- [Source material]:
╭──

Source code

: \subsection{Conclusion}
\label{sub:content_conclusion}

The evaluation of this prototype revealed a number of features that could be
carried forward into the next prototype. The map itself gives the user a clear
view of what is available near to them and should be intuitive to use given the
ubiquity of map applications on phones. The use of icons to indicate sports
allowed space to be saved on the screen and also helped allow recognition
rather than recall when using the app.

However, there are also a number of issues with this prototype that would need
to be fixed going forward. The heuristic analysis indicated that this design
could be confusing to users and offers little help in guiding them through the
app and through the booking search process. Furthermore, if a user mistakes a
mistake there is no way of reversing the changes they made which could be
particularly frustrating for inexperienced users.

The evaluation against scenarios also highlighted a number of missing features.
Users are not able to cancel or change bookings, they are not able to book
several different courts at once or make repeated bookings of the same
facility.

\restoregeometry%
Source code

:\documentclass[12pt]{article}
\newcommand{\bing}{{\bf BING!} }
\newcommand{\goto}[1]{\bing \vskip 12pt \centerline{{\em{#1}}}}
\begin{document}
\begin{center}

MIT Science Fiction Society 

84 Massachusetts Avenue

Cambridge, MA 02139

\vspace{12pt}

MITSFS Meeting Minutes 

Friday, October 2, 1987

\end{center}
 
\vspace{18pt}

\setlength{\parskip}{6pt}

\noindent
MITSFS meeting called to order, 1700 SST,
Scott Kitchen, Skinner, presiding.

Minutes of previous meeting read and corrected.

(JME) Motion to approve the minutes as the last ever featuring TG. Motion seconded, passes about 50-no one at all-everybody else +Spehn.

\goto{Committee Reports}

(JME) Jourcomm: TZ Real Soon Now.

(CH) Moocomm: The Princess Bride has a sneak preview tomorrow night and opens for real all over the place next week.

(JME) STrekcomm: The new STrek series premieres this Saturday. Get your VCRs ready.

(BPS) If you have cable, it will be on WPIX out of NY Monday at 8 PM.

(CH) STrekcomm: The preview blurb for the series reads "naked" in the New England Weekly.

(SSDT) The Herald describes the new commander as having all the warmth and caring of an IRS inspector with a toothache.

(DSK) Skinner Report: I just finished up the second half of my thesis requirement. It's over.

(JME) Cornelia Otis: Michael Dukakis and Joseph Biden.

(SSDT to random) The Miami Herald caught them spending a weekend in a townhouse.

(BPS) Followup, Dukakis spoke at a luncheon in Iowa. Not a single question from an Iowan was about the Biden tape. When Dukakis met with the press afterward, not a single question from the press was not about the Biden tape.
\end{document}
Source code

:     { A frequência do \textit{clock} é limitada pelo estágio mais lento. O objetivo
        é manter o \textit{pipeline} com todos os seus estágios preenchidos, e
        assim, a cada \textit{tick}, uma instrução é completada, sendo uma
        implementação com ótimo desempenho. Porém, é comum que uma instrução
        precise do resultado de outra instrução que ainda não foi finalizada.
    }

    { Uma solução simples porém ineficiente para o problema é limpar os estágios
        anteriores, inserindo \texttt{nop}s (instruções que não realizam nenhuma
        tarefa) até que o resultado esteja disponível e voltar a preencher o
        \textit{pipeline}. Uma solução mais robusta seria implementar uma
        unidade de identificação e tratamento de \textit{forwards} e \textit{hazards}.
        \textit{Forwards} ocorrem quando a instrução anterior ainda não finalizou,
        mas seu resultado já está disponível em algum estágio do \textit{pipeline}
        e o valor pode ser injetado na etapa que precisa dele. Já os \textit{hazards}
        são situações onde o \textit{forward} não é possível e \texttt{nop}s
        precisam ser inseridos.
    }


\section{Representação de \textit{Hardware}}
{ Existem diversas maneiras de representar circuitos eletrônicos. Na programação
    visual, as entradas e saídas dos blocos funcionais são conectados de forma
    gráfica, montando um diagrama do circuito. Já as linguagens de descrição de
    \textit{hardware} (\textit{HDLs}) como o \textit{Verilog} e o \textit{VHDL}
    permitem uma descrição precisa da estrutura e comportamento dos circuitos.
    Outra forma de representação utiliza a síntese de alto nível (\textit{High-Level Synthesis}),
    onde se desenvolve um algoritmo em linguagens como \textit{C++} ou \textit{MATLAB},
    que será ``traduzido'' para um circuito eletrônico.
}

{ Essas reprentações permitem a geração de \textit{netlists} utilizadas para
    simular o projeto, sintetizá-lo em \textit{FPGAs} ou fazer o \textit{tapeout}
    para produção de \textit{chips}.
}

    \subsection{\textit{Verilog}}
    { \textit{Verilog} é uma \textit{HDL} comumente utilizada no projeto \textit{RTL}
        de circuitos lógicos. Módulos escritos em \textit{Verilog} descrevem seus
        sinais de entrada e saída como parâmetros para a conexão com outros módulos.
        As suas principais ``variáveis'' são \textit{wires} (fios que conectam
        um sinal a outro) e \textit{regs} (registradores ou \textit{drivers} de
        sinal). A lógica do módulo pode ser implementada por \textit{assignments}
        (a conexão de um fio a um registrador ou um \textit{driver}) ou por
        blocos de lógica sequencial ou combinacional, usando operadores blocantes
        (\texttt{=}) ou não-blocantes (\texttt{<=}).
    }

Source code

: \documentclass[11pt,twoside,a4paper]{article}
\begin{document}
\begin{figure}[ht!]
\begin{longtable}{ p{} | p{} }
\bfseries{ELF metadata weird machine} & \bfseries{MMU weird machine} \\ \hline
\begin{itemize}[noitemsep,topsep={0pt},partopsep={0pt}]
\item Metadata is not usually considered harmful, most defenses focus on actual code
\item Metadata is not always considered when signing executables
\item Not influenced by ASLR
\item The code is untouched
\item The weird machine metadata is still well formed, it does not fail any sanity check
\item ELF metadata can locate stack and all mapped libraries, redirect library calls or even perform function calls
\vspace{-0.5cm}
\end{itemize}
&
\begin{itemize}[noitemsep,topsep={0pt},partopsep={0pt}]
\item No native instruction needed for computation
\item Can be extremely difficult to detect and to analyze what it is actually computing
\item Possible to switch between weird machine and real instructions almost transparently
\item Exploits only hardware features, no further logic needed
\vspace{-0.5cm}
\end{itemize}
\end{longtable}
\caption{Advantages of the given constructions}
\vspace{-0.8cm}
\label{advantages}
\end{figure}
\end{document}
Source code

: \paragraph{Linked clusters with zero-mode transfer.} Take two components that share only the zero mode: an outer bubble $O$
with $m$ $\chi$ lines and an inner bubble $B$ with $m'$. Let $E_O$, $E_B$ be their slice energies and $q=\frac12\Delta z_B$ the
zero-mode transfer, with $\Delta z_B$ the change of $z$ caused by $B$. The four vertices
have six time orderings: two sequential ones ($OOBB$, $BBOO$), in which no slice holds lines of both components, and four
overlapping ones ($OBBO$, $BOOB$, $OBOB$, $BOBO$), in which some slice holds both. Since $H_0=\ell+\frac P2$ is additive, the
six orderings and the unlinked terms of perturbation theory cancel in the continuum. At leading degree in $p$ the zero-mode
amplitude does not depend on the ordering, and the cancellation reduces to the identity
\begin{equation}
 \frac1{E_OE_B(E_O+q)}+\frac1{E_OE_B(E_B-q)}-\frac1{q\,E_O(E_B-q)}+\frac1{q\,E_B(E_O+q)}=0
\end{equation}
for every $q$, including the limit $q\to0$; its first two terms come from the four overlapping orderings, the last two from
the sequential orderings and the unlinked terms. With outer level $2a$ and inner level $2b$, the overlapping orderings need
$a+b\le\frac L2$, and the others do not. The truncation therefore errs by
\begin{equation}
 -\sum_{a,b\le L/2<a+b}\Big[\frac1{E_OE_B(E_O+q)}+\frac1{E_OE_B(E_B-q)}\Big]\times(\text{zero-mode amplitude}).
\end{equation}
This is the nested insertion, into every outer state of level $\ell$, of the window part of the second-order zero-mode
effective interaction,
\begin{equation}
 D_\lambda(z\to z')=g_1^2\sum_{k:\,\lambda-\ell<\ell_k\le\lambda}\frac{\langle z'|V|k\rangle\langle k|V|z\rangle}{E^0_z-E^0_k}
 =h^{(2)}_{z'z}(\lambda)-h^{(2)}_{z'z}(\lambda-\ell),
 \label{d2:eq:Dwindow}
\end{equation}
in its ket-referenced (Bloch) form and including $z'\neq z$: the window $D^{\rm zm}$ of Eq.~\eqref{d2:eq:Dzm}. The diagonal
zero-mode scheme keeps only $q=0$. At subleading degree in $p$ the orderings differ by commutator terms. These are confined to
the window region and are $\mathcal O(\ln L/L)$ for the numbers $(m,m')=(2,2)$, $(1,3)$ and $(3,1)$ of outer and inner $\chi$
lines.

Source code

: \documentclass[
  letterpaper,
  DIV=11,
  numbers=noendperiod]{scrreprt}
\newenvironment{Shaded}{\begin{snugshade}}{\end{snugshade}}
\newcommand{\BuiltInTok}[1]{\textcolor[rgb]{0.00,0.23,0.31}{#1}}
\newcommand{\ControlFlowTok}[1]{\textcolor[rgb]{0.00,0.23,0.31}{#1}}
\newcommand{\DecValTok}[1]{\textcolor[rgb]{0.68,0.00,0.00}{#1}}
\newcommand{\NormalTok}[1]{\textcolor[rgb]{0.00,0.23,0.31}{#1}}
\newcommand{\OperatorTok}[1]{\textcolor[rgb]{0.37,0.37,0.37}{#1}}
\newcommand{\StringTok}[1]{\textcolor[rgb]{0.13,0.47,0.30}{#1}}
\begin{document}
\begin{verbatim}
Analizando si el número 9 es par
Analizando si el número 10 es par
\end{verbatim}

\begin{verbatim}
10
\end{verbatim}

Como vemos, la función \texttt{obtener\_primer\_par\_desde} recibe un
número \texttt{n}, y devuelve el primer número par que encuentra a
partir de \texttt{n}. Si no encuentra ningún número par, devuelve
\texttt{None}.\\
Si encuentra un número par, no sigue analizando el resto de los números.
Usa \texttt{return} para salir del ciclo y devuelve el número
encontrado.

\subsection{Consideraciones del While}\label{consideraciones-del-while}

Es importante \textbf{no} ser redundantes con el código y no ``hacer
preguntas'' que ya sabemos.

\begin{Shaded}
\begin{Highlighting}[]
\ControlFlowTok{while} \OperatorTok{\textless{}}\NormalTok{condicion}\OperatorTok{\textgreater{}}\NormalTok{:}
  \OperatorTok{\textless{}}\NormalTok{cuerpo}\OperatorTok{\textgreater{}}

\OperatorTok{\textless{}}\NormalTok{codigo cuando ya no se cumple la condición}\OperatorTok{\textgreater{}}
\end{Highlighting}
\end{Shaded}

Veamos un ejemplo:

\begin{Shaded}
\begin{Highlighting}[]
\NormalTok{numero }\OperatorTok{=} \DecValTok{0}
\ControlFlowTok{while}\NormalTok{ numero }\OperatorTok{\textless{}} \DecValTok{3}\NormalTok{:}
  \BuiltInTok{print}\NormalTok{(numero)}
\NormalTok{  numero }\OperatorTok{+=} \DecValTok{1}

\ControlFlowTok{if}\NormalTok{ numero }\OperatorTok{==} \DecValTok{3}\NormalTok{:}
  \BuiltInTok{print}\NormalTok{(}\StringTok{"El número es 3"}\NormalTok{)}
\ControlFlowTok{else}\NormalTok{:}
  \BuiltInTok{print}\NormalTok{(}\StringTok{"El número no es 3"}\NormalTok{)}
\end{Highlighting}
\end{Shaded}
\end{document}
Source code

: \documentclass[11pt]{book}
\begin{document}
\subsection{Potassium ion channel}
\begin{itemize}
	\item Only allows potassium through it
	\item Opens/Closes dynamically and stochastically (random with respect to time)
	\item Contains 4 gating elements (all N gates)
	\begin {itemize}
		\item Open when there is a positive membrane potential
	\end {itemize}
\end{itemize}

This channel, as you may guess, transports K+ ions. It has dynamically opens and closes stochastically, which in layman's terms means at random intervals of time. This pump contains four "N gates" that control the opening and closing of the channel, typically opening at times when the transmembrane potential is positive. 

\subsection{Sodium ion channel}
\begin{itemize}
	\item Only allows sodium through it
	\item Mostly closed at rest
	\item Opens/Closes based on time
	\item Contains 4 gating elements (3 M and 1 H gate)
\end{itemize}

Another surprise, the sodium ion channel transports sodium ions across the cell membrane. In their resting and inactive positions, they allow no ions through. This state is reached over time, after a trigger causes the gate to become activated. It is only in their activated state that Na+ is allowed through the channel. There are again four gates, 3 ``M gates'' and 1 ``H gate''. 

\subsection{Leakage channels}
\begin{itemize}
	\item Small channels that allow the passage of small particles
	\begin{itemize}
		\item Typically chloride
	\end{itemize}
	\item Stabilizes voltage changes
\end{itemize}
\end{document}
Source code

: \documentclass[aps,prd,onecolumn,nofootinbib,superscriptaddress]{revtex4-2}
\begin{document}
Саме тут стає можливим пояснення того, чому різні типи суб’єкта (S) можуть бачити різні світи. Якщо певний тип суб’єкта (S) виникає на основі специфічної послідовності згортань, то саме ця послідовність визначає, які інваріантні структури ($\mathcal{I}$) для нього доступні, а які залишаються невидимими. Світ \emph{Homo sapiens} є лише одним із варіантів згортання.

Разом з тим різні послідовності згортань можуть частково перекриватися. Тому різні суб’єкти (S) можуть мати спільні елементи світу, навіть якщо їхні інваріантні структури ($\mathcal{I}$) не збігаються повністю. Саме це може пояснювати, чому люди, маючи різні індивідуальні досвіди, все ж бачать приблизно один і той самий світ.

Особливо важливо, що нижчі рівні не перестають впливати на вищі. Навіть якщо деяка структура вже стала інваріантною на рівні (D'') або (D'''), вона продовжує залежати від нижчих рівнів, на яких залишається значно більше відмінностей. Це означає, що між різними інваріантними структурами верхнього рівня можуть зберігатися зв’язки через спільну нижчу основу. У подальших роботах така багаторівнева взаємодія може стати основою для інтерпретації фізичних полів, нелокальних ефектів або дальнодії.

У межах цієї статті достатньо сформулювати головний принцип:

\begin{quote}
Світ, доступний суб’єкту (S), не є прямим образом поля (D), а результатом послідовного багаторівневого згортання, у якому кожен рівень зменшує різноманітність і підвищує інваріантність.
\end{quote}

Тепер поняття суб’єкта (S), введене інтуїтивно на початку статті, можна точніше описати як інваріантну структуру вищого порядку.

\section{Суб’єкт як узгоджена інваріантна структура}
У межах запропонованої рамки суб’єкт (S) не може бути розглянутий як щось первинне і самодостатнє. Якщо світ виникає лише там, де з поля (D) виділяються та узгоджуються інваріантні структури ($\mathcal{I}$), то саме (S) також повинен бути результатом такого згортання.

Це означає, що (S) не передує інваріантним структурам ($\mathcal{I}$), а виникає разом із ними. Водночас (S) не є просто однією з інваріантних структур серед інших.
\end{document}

╰──

- [Aim of the task]: From the records above, copy only the lines starting with the line that holds "MIT Science Fiction Society" and going on through the line that holds "tarefa) até que", exactly as written.

- [Exercise result]:
MIT Science Fiction Society 

84 Massachusetts Avenue

Cambridge, MA 02139

\vspace{12pt}

MITSFS Meeting Minutes 

Friday, October 2, 1987

\end{center}
 
\vspace{18pt}

\setlength{\parskip}{6pt}

\noindent
MITSFS meeting called to order, 1700 SST,
Scott Kitchen, Skinner, presiding.

Minutes of previous meeting read and corrected.

(JME) Motion to approve the minutes as the last ever featuring TG. Motion seconded, passes about 50-no one at all-everybody else +Spehn.

\goto{Committee Reports}

(JME) Jourcomm: TZ Real Soon Now.

(CH) Moocomm: The Princess Bride has a sneak preview tomorrow night and opens for real all over the place next week.

(JME) STrekcomm: The new STrek series premieres this Saturday. Get your VCRs ready.

(BPS) If you have cable, it will be on WPIX out of NY Monday at 8 PM.

(CH) STrekcomm: The preview blurb for the series reads "naked" in the New England Weekly.

(SSDT) The Herald describes the new commander as having all the warmth and caring of an IRS inspector with a toothache.

(DSK) Skinner Report: I just finished up the second half of my thesis requirement. It's over.

(JME) Cornelia Otis: Michael Dukakis and Joseph Biden.

(SSDT to random) The Miami Herald caught them spending a weekend in a townhouse.

(BPS) Followup, Dukakis spoke at a luncheon in Iowa. Not a single question from an Iowan was about the Biden tape. When Dukakis met with the press afterward, not a single question from the press was not about the Biden tape.
\end{document}
Source code

:     { A frequência do \textit{clock} é limitada pelo estágio mais lento. O objetivo
        é manter o \textit{pipeline} com todos os seus estágios preenchidos, e
        assim, a cada \textit{tick}, uma instrução é completada, sendo uma
        implementação com ótimo desempenho. Porém, é comum que uma instrução
        precise do resultado de outra instrução que ainda não foi finalizada.
    }

    { Uma solução simples porém ineficiente para o problema é limpar os estágios
        anteriores, inserindo \texttt{nop}s (instruções que não realizam nenhuma
        tarefa) até que o resultado esteja disponível e voltar a preencher o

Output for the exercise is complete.